Your instructions: If a record below holds a picture, drop the picture and copy everything else exactly.

The data:
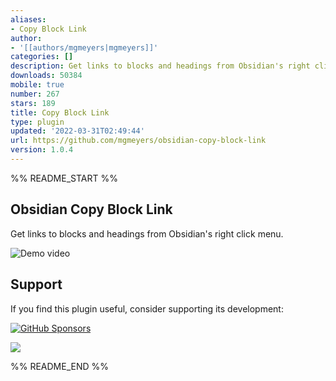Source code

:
 ```yaml
---
aliases:
- Copy Block Link
author:
- '[[authors/mgmeyers|mgmeyers]]'
categories: []
description: Get links to blocks and headings from Obsidian's right click menu
downloads: 50384
mobile: true
number: 267
stars: 189
title: Copy Block Link
type: plugin
updated: '2022-03-31T02:49:44'
url: https://github.com/mgmeyers/obsidian-copy-block-link
version: 1.0.4
---
```


%% README_START %%

## Obsidian Copy Block Link

Get links to blocks and headings from Obsidian's right click menu.

<img src="https://raw.githubusercontent.com/mgmeyers/obsidian-copy-block-link/main/demo.gif" alt="Demo video">


## Support

If you find this plugin useful, consider supporting its development:

[![GitHub Sponsors](https://img.shields.io/github/sponsors/mgmeyers?label=Sponsor&logo=GitHub%20Sponsors&style=for-the-badge)](https://github.com/sponsors/mgmeyers)

<a href="https://www.buymeacoffee.com/mgme"><img src="https://img.buymeacoffee.com/button-api/?text=Buy me a coffee&emoji=&slug=mgme&button_colour=5F7FFF&font_colour=ffffff&font_family=Lato&outline_colour=000000&coffee_colour=FFDD00"></a>


%% README_END %%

Solution to the problem:
Source code

:
 ```yaml
---
aliases:
- Copy Block Link
author:
- '[[authors/mgmeyers|mgmeyers]]'
categories: []
description: Get links to blocks and headings from Obsidian's right click menu
downloads: 50384
mobile: true
number: 267
stars: 189
title: Copy Block Link
type: plugin
updated: '2022-03-31T02:49:44'
url: https://github.com/mgmeyers/obsidian-copy-block-link
version: 1.0.4
---
```


%% README_START %%

## Obsidian Copy Block Link

Get links to blocks and headings from Obsidian's right click menu.

<img src="https://raw.githubusercontent.com/mgmeyers/obsidian-copy-block-link/main/demo.gif" alt="Demo video">


## Support

If you find this plugin useful, consider supporting its development:

[![GitHub Sponsors](https://img.shields.io/github/sponsors/mgmeyers?label=Sponsor&logo=GitHub%20Sponsors&style=for-the-badge)](https://github.com/sponsors/mgmeyers)

<a href="https://www.buymeacoffee.com/mgme"><img src="https://img.buymeacoffee.com/button-api/?text=Buy me a coffee&emoji=&slug=mgme&button_colour=5F7FFF&font_colour=ffffff&font_family=Lato&outline_colour=000000&coffee_colour=FFDD00"></a>


%% README_END %%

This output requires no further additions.